The discovery and engineering of novel fluorescent proteins (FPs) from diverse organisms is yielding fluorophores with exceptional characteristics for live-cell imaging. In particular, the development of FPs for fluorescence (or Förster) resonance energy transfer (FRET) microscopy is providing important tools for monitoring dynamic protein interactions inside living cells. The increased interest in FRET microscopy has driven the development of many different methods to measure FRET. However, the interpretation of FRET measurements is complicated by several factors including the high fluorescence background, the potential for photoconversion artifacts and the relatively low dynamic range afforded by this technique. Here, we describe the advantages and disadvantages of four methods commonly used in FRET microscopy. We then discuss the selection of FPs for the different FRET methods, identifying the most useful FP candidates for FRET microscopy. The recent success in expanding the FP color palette offers the opportunity to explore new FRET pairs.

Figure 1

A: Cartoon illustrating FRET between green and red FPs fused to interacting DNA-binding proteins. Energy transfer can only occur when the FPs are positioned close to one another by the interactions of the proteins they are fused to. The excitation of the green FP donor (cyan arrow) drives it to the excited-state, and that energy can be transferred directly to the nearby red FP acceptor by FRET. This results in quenching of the donor emission (green arrow) and sensitized emission (orange arrow) from the acceptor. B: The distance dependence for efficient FRET. The Förster equation (Box 1) was used to determine the change in FRET efficiency (E_FRET) as a function of the separation distance between the FPs.

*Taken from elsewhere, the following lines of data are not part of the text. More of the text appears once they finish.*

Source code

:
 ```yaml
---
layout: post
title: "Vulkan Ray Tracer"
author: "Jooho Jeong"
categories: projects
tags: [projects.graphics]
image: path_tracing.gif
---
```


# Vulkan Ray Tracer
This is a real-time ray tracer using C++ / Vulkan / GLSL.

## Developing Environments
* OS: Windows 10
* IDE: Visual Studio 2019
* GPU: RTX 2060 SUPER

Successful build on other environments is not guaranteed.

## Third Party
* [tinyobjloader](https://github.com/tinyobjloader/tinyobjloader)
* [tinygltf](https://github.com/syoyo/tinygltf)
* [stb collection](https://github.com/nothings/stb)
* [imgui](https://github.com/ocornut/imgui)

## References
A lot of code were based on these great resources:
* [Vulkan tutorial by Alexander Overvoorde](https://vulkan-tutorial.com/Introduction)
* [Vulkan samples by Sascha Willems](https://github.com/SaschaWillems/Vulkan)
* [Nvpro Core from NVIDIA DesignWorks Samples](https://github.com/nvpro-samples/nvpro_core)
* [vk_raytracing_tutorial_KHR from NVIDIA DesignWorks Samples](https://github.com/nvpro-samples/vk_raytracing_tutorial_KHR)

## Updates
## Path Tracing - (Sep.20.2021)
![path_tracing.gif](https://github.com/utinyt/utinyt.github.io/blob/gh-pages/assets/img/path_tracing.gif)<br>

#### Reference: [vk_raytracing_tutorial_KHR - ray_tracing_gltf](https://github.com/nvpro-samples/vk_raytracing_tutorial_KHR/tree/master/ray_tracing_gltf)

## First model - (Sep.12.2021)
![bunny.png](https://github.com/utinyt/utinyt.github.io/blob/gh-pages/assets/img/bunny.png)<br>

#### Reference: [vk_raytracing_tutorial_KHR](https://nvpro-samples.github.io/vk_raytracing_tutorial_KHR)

The shaded region shows the range of 0.5 R₀ to 1.5 R₀ over which FRET can be accurately measured. C: The excitation and emission spectra for the Cerulean (donor) and Venus (acceptor) showing the spectral overlap between the donor emission and acceptor excitation (shaded region). The dashed boxes indicate the donor and FRET detection channels, the arrow indicates the direct acceptor excitation at the donor excitation wavelength, and the hatching shows donor SBT into the acceptor channel.

Figure 2

Spectral imaging of a cell producing the mTFP1-5aa-Venus fusion protein. A: The cell was illuminated at the donor excitation wavelength and spectral measurements were acquired from the ROI indicated by the red box; the calibration bar indicates 10 μm. The linked Venus fluorophore was then photobleached using the 514 nm laser line in the ROI indicated by the yellow box. This resulted in more than a 70% decrease in the Venus signal. B: The spectral measurements were then reacquired under identical conditions to the first from the same ROI (red box), and changes in the donor signal were measured. The dashed line indicates the gray level intensity of the donor signal before A) and after B) acceptor photobleaching [with permission from 59].

Figure 3

A simplified Perrin-Jablonski energy level diagram for a fluorescent molecule. The arrows represent absorption of excitation photon energy causing the transition from the lowest vibrational levels of the ground state (S₀) to the excited state (S₁). Thermal energy is lost by internal conversion and the transition from the excited state to the ground state is always from the lowest level of S₁. The de-excitation transitions can occur by the emissive (k_f) pathway or by other competing non-emissive (k_nf) pathways.

Figure 4

The Time Domain (TD) and Frequency-domain (FD) FLIM Methods. A: TD FLIM requires a pulsed excitation source with a femtosecond pulse width. The pulsed laser is coupled to the scanning system of the microscope. The photons emitted from the sample are recorded by a fast detector, which is connected to a time-correlated single photon counting (TCSPC) device. The TCSPC records the arrival time each photon relative to the excitation pulse, and a `photon counts' histogram is built for each pixel of an image. The fluorescence lifetime, determined as the time require for the fluorescence to decay to 37% of its initial intensity, is estimated by fitting the corresponding decay data with either single- or multi-exponential models. B: The excitation source for the FD FLIM system is a diode laser that is modulated at high radio frequencies. The emission signals from the specimen are routed to the detector, and the phase delays (Φ) and modulation ratio (M = AC/DC) of the emission (Em) relative to the excitation (Ex) are used to estimate the fluorescence lifetime.